Picture of Jérôme Adam in conference

Most of the mistakes I have made were the result of being indecisive—when I dithered, let a moment pass me by or closed my eyes. Those were the times when I confused my doubts with the fear of making a decision that was called for. Looking back, it wasn’t doubt that froze me, but fear. And fear is the prime cause of dithering, not moving ahead and not diving in.
Example: When I started my first business, we didn’t have an engineering team and we chose to sub-contract the preliminary development of our software to an IT firm. It didn’t take long for delays to accumulate and dysfunctionality to appear in our service provider. But the longer I hoped and waited for the situation to improve—considering the significant amount of capital invested—the more the situation bogged down. And the more I doubted, the harder it was to see clearly. After a time, my doubts morphed into fear—the fear of cutting ties with the sub-contractor, of moving backwards, of starting from scratch, of running counter to my director who had more experience and who had selected the provider. I closed my eyes and took refuge behind our director.
But fear doesn’t eliminate danger.
The result: eight months late and 80% of the software to be redeveloped. I cut ties with the IT provider, and our shareholders asked me to fire the director—not an easy thing to do to for a 25-year-old to do to a 50-year-old family man.

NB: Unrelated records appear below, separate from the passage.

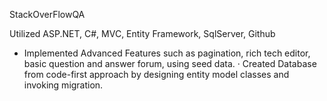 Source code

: StackOverFlowQA

Utilized ASP.NET, C#, MVC, Entity Framework, SqlServer, Github

- Implemented Advanced Features such as pagination, rich tech editor, basic question and answer forum, using seed data.
· Created Database from code-first approach by designing entity model classes and invoking migration.
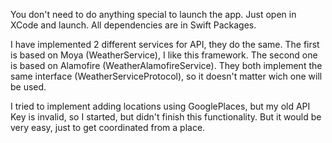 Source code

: You don't need to do anything special to launch the app. Just open in XCode and launch. All dependencies are in Swift Packages.

I have implemented 2 different services for API, they do the same. The first is based on Moya (WeatherService), I like this framework. The second one is based on Alamofire (WeatherAlamofireService). They both implement the same interface (WeatherServiceProtocol), so it doesn't matter wich one will be used.

I tried to implement adding locations using GooglePlaces, but my old API Key is invalid, so I started, but didn't finish this functionality. But it would be very easy, just to get coordinated from a place.
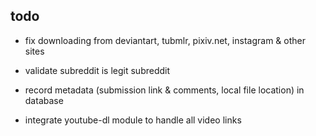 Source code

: ## todo

* fix downloading from deviantart, tubmlr, pixiv.net, instagram & other sites

* validate subreddit is legit subreddit

* record metadata (submission link & comments, local file location) in database

* integrate youtube-dl module to handle all video links
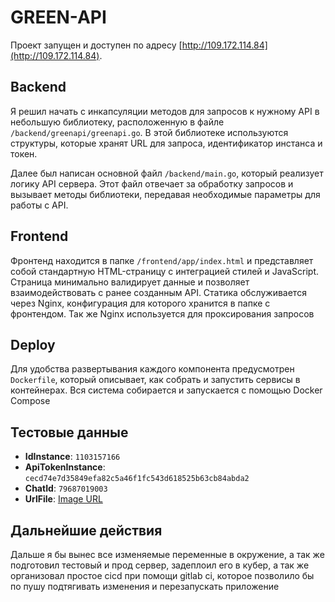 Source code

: # GREEN-API
Проект запущен и доступен по адресу [http://109.172.114.84](http://109.172.114.84).

## Backend
Я решил начать с инкапсуляции методов для запросов к нужному API в небольшую библиотеку, расположенную в файле `/backend/greenapi/greenapi.go`. В этой библиотеке используются структуры, которые хранят URL для запроса, идентификатор инстанса и токен.

Далее был написан основной файл `/backend/main.go`, который реализует логику API сервера. Этот файл отвечает за обработку запросов и вызывает методы библиотеки, передавая необходимые параметры для работы с API.

## Frontend
Фронтенд находится в папке `/frontend/app/index.html` и представляет собой стандартную HTML-страницу с интеграцией стилей и JavaScript. Страница минимально валидирует данные и позволяет взаимодействовать с ранее созданным API. Статика обслуживается через Nginx, конфигурация для которого хранится в папке с фронтендом. Так же Nginx используется для проксирования запросов

## Deploy
Для удобства развертывания каждого компонента предусмотрен `Dockerfile`, который описывает, как собрать и запустить сервисы в контейнерах. Вся система собирается и запускается с помощью Docker Compose

## Тестовые данные
- **IdInstance**: `1103157166`
- **ApiTokenInstance**: `cecd74e7d35849efa82c5a46f1fc543d618525b63cb84abda2`
- **ChatId**: `79687019003`
- **UrlFile**: [Image URL](https://sun9-37.userapi.com/impg/rWmGseJlnzKZjgbL9qNstDQyYpw7lo5S80Scgg/saRRNI0Crho.jpg?size=1170x1143&quality=95&sign=1b5e80e430c6338c90c9a4e06d2775b7&type=album)

## Дальнейшие действия
Дальше я бы вынес все изменяемые переменные в окружение, а так же подготовил тестовый и прод сервер, задеплоил его в кубер, а так же организовал простое cicd при помощи gitlab ci, которое позволило бы по пушу подтягивать изменения и перезапускать приложение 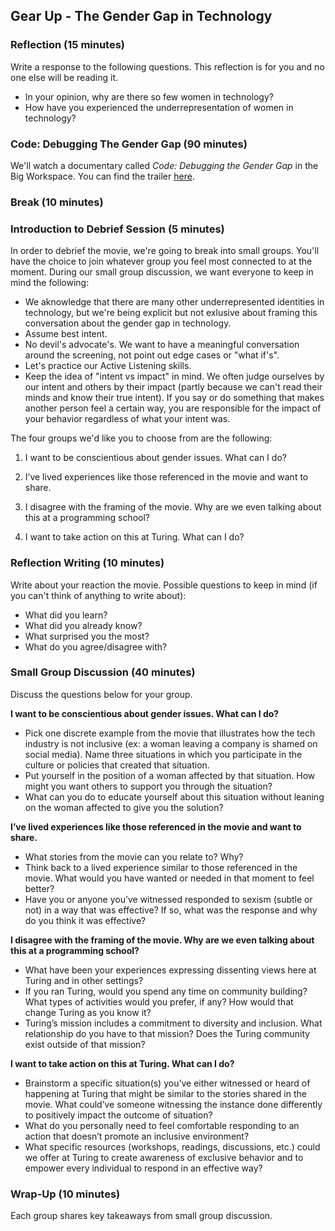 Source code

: ## Gear Up - The Gender Gap in Technology

### Reflection (15 minutes)

Write a response to the following questions. This reflection is for you and no one else will be reading it.

* In your opinion, why are there so few women in technology?
* How have you experienced the underrepresentation of women in technology?

### Code: Debugging The Gender Gap (90 minutes)

We'll watch a documentary called _Code: Debugging the Gender Gap_ in the Big Workspace. You can find the trailer [here](http://www.codedoc.co/about/).

### Break (10 minutes)

### Introduction to Debrief Session (5 minutes)

In order to debrief the movie, we're going to break into small groups. You'll have the choice to join whatever group you feel most connected to at the moment. During our small group discussion, we want everyone to keep in mind the following:

* We aknowledge that there are many other underrepresented identities in technology, but we're being explicit but not exlusive about framing this conversation about the gender gap in technology.
* Assume best intent.
* No devil's advocate's. We want to have a meaningful conversation around the screening, not point out edge cases or "what if's".
* Let's practice our Active Listening skills.
* Keep the idea of "intent vs impact" in mind. We often judge ourselves by our intent and others by their impact (partly because we can't read their minds and know their true intent). If you say or do something that makes another person feel a certain way, you are responsible for the impact of your behavior regardless of what your intent was. 

The four groups we'd like you to choose from are the following:

1) I want to be conscientious about gender issues. What can I do? 

2) I’ve lived experiences like those referenced in the movie and want to share. 

3) I disagree with the framing of the movie. Why are we even talking about this at a programming school?

4) I want to take action on this at Turing. What can I do?

### Reflection Writing (10 minutes)

Write about your reaction the movie. Possible questions to keep in mind (if you can't think of anything to write about):

* What did you learn? 
* What did you already know? 
* What surprised you the most? 
* What do you agree/disagree with?

### Small Group Discussion (40 minutes)

Discuss the questions below for your group.

**I want to be conscientious about gender issues. What can I do?**
* Pick one discrete example from the movie that illustrates how the tech industry is not inclusive (ex: a woman leaving a company is shamed on social media). Name three situations in which you participate in the culture or policies that created that situation.
* Put yourself in the position of a woman affected by that situation. How might you want others to support you through the situation?
* What can you do to educate yourself about this situation without leaning on the woman affected to give you the solution?

**I’ve lived experiences like those referenced in the movie and want to share.**  
* What stories from the movie can you relate to? Why?
* Think back to a lived experience similar to those referenced in the movie. What would you have wanted or needed in that moment to feel better?
* Have you or anyone you’ve witnessed responded to sexism (subtle or not) in a way that was effective? If so, what was the response and why do you think it was effective?

**I disagree with the framing of the movie. Why are we even talking about this at a programming school?**  
* What have been your experiences expressing dissenting views here at Turing and in other settings?
* If you ran Turing, would you spend any time on community building? What types of activities would you prefer, if any? How would that change Turing as you know it?
* Turing’s mission includes a commitment to diversity and inclusion. What relationship do you have to that mission? Does the Turing community exist outside of that mission?

**I want to take action on this at Turing. What can I do?**
* Brainstorm a specific situation(s) you’ve either witnessed or heard of happening at Turing that might be similar to the stories shared in the movie. What could’ve someone witnessing the instance done differently to positively impact the outcome of situation?
* What do you personally need to feel comfortable responding to an action that doesn’t promote an inclusive environment?
* What specific resources (workshops, readings, discussions, etc.) could we offer at Turing to create awareness of exclusive behavior and to empower every individual to respond in an effective way? 

### Wrap-Up (10 minutes)

Each group shares key takeaways from small group discussion.
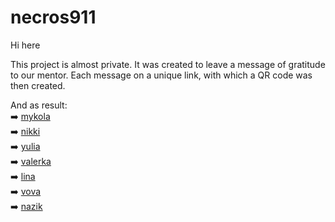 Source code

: # necros911

Hi here

This project is almost private. It was created to leave a message of gratitude to our mentor.
Each message on a unique link, with which a QR code was then created.

And as result:
<br />➡️ [mykola](https://leon61ukr.github.io/necros911/mykola)
<br />➡️ [nikki](https://leon61ukr.github.io/necros911/nikki)
<br />➡️ [yulia](https://leon61ukr.github.io/necros911/yulia)
<br />➡️ [valerka](https://leon61ukr.github.io/necros911/valerka)
<br />➡️ [lina](https://leon61ukr.github.io/necros911/lina)
<br />➡️ [vova](https://leon61ukr.github.io/necros911/vova)
<br />➡️ [nazik](https://leon61ukr.github.io/necros911/nazik)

Without a doubt, it’s wrong to let a situation putrefy. The longer we wait to make a decision, the harder it is to do. There have been numerous examples of this at the government level over the last years and decades.
As my American marketing professor used to say, “Making a bad decision is not the problem; the problem is not making one at all.” I had to experience this first hand to fully integrate his advice and learn to differentiate doubt from fear.